24. Considers that the EU's social model is an integral part of its competitiveness and that efforts to simplify administrative burdens for businesses must preserve and ensure social rights; emphasises that job quality and non-cost competitiveness, such as the quality of products and services, can also support productivity and wage growth; highlights the importance of providing greater clarity, proportionality and legal certainty, in particular for small and medium-sized enterprises and self-employed professionals, and emphasises that such approaches should respect the diversity of labour market models across Member States, while supporting sustainable economic activity and quality job creation;

25. Supports a more democratic European Semester process, with Parliament strongly involved in setting economic and social policy priorities and taking economic governance decisions; insists that the formulation, monitoring and follow-up of national reforms must systematically involve social partners, civil society organisations, and regional and local actors, with adequate time and transparency; urges the Commission and Member States to ensure their proper involvement at all stages of the analysis, including within the social convergence framework, in order to strengthen ownership and ensure that EU social rights are a reality on the ground; emphasises that respect for the principle of subsidiarity and national competence remains central to the European Semester; recalls the need for the Commission to ensure that the European Semester and the EU economic governance framework assess the impact of recommended reforms on gender equality and women's integration into the labour market, and to promote investment in quality public services and care infrastructure;

26. Draws attention to the lack of a transparent methodology for the formulation of country-specific recommendations and of clarity on the criteria used for their selection; warns that this undermines accountability and risks unequal treatment of Member States; calls on the Commission to ensure full transparency on procedures and internal decision making, including the directorates-general involved, and to strengthen accountability and information-sharing with Parliament; is concerned that compliance with country-specific recommendations remains persistently low; calls on Member States to better address recommendations in the fields of employment and social policies; calls on the Commission to reinforce its dialogue with Member States on the implementation of existing recommendations and the Employment Guidelines, including follow-up on current and planned policy actions;

27. Instructs its President to forward this resolution to the Council and the Commission.


EXPLANATORY STATEMENT

This report sets out Parliament's employment and social priorities for the 2026 European Semester in a context marked by moderate economic growth, persistent social disparities, demographic change and structural labour and skills shortages. While employment levels in the EU remain comparatively high, poverty and social exclusion continue to affect more than one in five Europeans, with particularly severe impacts on children, persons with disabilities, Roma, women and other vulnerable groups. The report therefore calls for a stronger integration of social objectives into the core of EU economic governance.
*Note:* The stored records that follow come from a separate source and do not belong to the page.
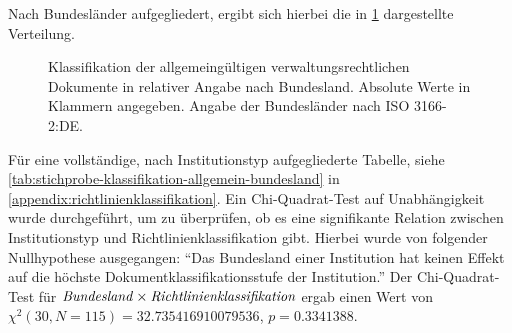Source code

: Nach Bundesländer aufgegliedert, ergibt sich hierbei die in \cref{fig:policy-klassifikation-allgemein-absolut} dargestellte Verteilung.
\begin{figure}[!htbp]
    \centering
    \resizebox{\textwidth}{!}{}
    \caption{Klassifikation der allgemeingültigen verwaltungsrechtlichen Dokumente in relativer Angabe nach Bundesland. Absolute Werte in Klammern angegeben. Angabe der Bundesländer nach ISO 3166-2:DE.~\autocite{ISO3166}}
    \label{fig:policy-klassifikation-allgemein-absolut}
\end{figure}
Für eine vollständige, nach Institutionstyp aufgegliederte Tabelle, siehe \cref{tab:stichprobe-klassifikation-allgemein-bundesland} in \cref{appendix:richtlinienklassifikation}.
Ein Chi-Quadrat-Test auf Unabhängigkeit wurde durchgeführt, um zu überprüfen, ob es eine signifikante Relation zwischen Institutionstyp und Richtlinienklassifikation gibt.
Hierbei wurde von folgender Nullhypothese ausgegangen:
\enquote{Das Bundesland einer Institution hat keinen Effekt auf die höchste Dokumentklassifikationsstufe der Institution.}
Der Chi-Quadrat-Test für $\text{\textit{Bundesland}}\times\text{\textit{Richtlinienklassifikation}}$ ergab einen Wert von $\chi^2 (\num{30}, N = \num{115}) = \num[round-mode=places,round-precision=3]{32,735416910079536}$, $p = \num{0,3341388}$.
The European Semester must function as a genuinely balanced framework, embedding the European Pillar of Social Rights (EPSR) at the heart of fiscal and macroeconomic coordination. The report stresses that competitiveness, sustainability and social justice must reinforce, not undermine, one another. It calls for full implementation of the EPSR, for measurable social targets to guide country-specific recommendations, and for stronger use of the Social Convergence Framework and Social Scoreboard to identify risks and ensure upward social convergence.
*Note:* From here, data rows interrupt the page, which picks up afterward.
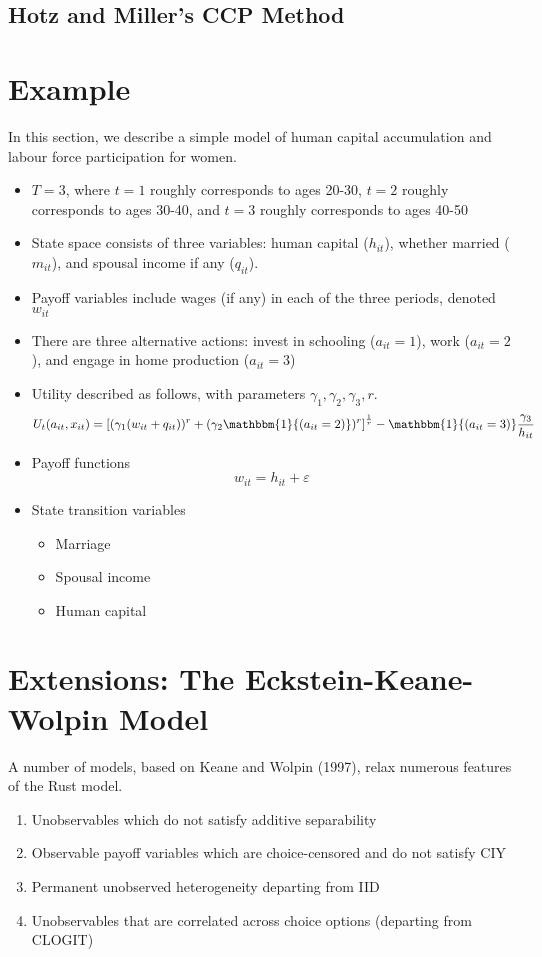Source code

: \documentclass[11pt]{article}
\begin{document}
\subsection{Hotz and Miller's CCP Method}

\section{Example}
In this section, we describe a simple model of human capital accumulation and labour force participation for women.
\begin{itemize}
    \item $T = 3$, where $t=1$ roughly corresponds to ages 20-30, $t=2$ roughly corresponds to ages 30-40, and $t=3$ roughly corresponds to ages 40-50
    \item State space consists of three variables: human capital ($h_{it}$), whether married ($m_{it}$), and spousal income if any ($q_{it}$).
    \item Payoff variables include wages (if any) in each of the three periods, denoted $w_{it}$
    \item There are three alternative actions: invest in schooling ($a_{it} = 1$), work ($a_{it} = 2$), and engage in home production ($a_{it} = 3$)
    \item Utility described as follows, with parameters $\gamma_1,\gamma_2,\gamma_3,r$.
    \begin{align}
        U_t(a_{it},x_{it}) = \left[ (\gamma_1(w_{it}+q_{it}))^r + (\gamma_2 \mathbbm{1}{(a_{it}=2)})^r \right]^{\frac{1}{r}}- \mathbbm{1}{(a_{it} = 3)} \frac{\gamma_3}{h_{it}}
    \end{align}
    \item Payoff functions
    \begin{equation}
        w_{it} = h_{it} + \varepsilon
    \end{equation}
    \item State transition variables
    \begin{itemize}
        \item Marriage
        \item Spousal income
        \item Human capital
    \end{itemize}
\end{itemize}

\section{Extensions: The Eckstein-Keane-Wolpin Model}

A number of models, based on Keane and Wolpin (1997), relax numerous features of the Rust model.
\begin{enumerate}
    \item Unobservables which do not satisfy additive separability
    \item Observable payoff variables which are choice-censored and do not satisfy CIY
    \item Permanent unobserved heterogeneity departing from IID
    \item Unobservables that are correlated across choice options (departing from CLOGIT)
\end{enumerate}
\end{document}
Combating poverty remains a central priority. The report welcomes the forthcoming EU Anti-Poverty Strategy and insists that it address the multidimensional nature of poverty with clear objectives, adequate funding and robust monitoring. Particular emphasis is placed on eradicating child poverty. The report also reiterates the need to strengthen minimum income protection and to address in-work poverty through effective implementation of existing legislation.

Investment in people is presented as a cornerstone of sustainable growth. The report underlines that social investment, including in education, lifelong learning, affordable housing, health and long-term care, supports productivity, labour market participation and social cohesion. It calls for full use of the Recovery and Resilience Facility, improved guidance on leveraging private investment, and stronger monitoring of social investment gaps. The social economy is recognised as a key driver of inclusive local development, quality job creation and support for the green and digital transitions.

Addressing labour and skills shortages requires improving job quality, strengthening workers' rights and collective bargaining, enhancing access to training, and facilitating fair labour mobility and skills recognition. The report stresses the importance of an individual right to training, stronger validation of non-formal skills, and targeted activation measures to increase participation of underrepresented groups. It also highlights the importance of legal migration policies that respond to labour market needs.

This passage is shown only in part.